Reputation: 6382
Suppose I have a string like this:
<code>Blah blah Blah
enter code here</code>
<code class="lol">enter code here
fghfgh</code>
I want to use javascript to replace all occurences between the <code>
tags with a callback function that html encodes it.
This is what I have currently:
function code_parsing(data){
//Dont escape & because we need that... in case we deliberately write them in
var escape_html = function(data, p1, p2, p3, p4) {
return p1.replace(/</g, "<").replace(/>/g, ">").replace(/"/g, """).replace(/'/g, "'");
};
data = data.replace(/<code[^>]*>([\s\S]*?)<\/code>/gm, escape_html);
// \[start\](.*?)\[end\]
return data;
};
This function is unfortunately removing "<code>"

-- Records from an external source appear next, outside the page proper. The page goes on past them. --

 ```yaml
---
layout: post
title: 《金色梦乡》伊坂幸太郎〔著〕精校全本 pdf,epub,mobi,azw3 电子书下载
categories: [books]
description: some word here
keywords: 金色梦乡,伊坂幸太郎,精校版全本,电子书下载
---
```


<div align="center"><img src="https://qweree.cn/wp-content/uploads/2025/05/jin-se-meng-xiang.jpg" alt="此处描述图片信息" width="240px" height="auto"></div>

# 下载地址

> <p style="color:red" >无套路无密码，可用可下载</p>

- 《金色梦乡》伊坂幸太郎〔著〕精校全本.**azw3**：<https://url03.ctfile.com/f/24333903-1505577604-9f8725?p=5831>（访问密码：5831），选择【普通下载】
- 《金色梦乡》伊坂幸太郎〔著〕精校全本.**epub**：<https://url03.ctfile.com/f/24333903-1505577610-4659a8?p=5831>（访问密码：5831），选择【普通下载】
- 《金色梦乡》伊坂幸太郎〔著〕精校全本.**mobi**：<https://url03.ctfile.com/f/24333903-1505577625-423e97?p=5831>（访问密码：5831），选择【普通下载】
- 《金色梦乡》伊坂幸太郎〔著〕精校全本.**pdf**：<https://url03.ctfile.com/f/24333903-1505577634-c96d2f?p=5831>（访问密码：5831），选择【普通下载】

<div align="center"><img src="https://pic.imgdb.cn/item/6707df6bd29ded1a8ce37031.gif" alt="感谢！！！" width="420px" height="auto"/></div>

tags and replacing them with just the content. I would like to keep the <code>
tags with any number of attributes. If I just hardcode the <code>
tag back into it, I will lose the attributes.

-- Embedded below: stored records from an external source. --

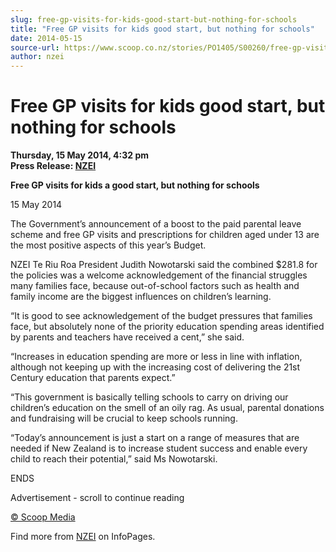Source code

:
 ```yaml
---
slug: free-gp-visits-for-kids-good-start-but-nothing-for-schools
title: "Free GP visits for kids good start, but nothing for schools"
date: 2014-05-15
source-url: https://www.scoop.co.nz/stories/PO1405/S00260/free-gp-visits-for-kids-good-start-but-nothing-for-schools.htm
author: nzei
---
```

Free GP visits for kids good start, but nothing for schools
===========================================================

**Thursday, 15 May 2014, 4:32 pm**  
**Press Release: [NZEI](https://info.scoop.co.nz/NZEI)**

**Free GP visits for kids a good start, but nothing for schools**

15 May 2014

The Government’s announcement of a boost to the paid parental leave scheme and free GP visits and prescriptions for children aged under 13 are the most positive aspects of this year’s Budget.

NZEI Te Riu Roa President Judith Nowotarski said the combined $281.8 for the policies was a welcome acknowledgement of the financial struggles many families face, because out-of-school factors such as health and family income are the biggest influences on children’s learning.

“It is good to see acknowledgement of the budget pressures that families face, but absolutely none of the priority education spending areas identified by parents and teachers have received a cent,” she said.

“Increases in education spending are more or less in line with inflation, although not keeping up with the increasing cost of delivering the 21st Century education that parents expect.”

“This government is basically telling schools to carry on driving our children’s education on the smell of an oily rag. As usual, parental donations and fundraising will be crucial to keep schools running.

“Today’s announcement is just a start on a range of measures that are needed if New Zealand is to increase student success and enable every child to reach their potential,” said Ms Nowotarski.

ENDS

Advertisement - scroll to continue reading





[© Scoop Media](http://www.scoop.co.nz/about/terms.html)

Find more from [NZEI](https://info.scoop.co.nz/NZEI) on InfoPages.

I know regex isn't the best tool, but there won't be any nested elements in it.
Upvotes: 2
Views: 1627
Reputation: 1959
Simple solution: In your escape_html
function, after the operation is done on the string, but BEFORE your return it, append and prepend your tags to the string and return the full thing.
Sometimes the simplest answer is the best :)
Upvotes: 1
Reputation: 120586
You shouldn't use regular expressions to parse HTML.
That said, you need to capture the content you want to preserve using a parenthetical group and have your replacer append that to the bit you manipulate.
data.replace(/(<code[^>]*>)([\s\S]*?)(<\/code>)/g,
function (_, startTag, body, endTag) {
return startTag + escapeHtml(body) + endTag;
})
To understand why you shouldn't use regular expressions to parse HTML, consider what this does to
<code title="Shows how to tell whether x > y">if (x > y) { ... }</code>
<code lang="js">node.style.color = "<code lang="css">#ff0000</code>"</code>
<code>foo</CODE >
<textarea><code>My HTML code goes here</code></textarea>
<code>foo <!-- commented out </code> --></code>
Upvotes: 3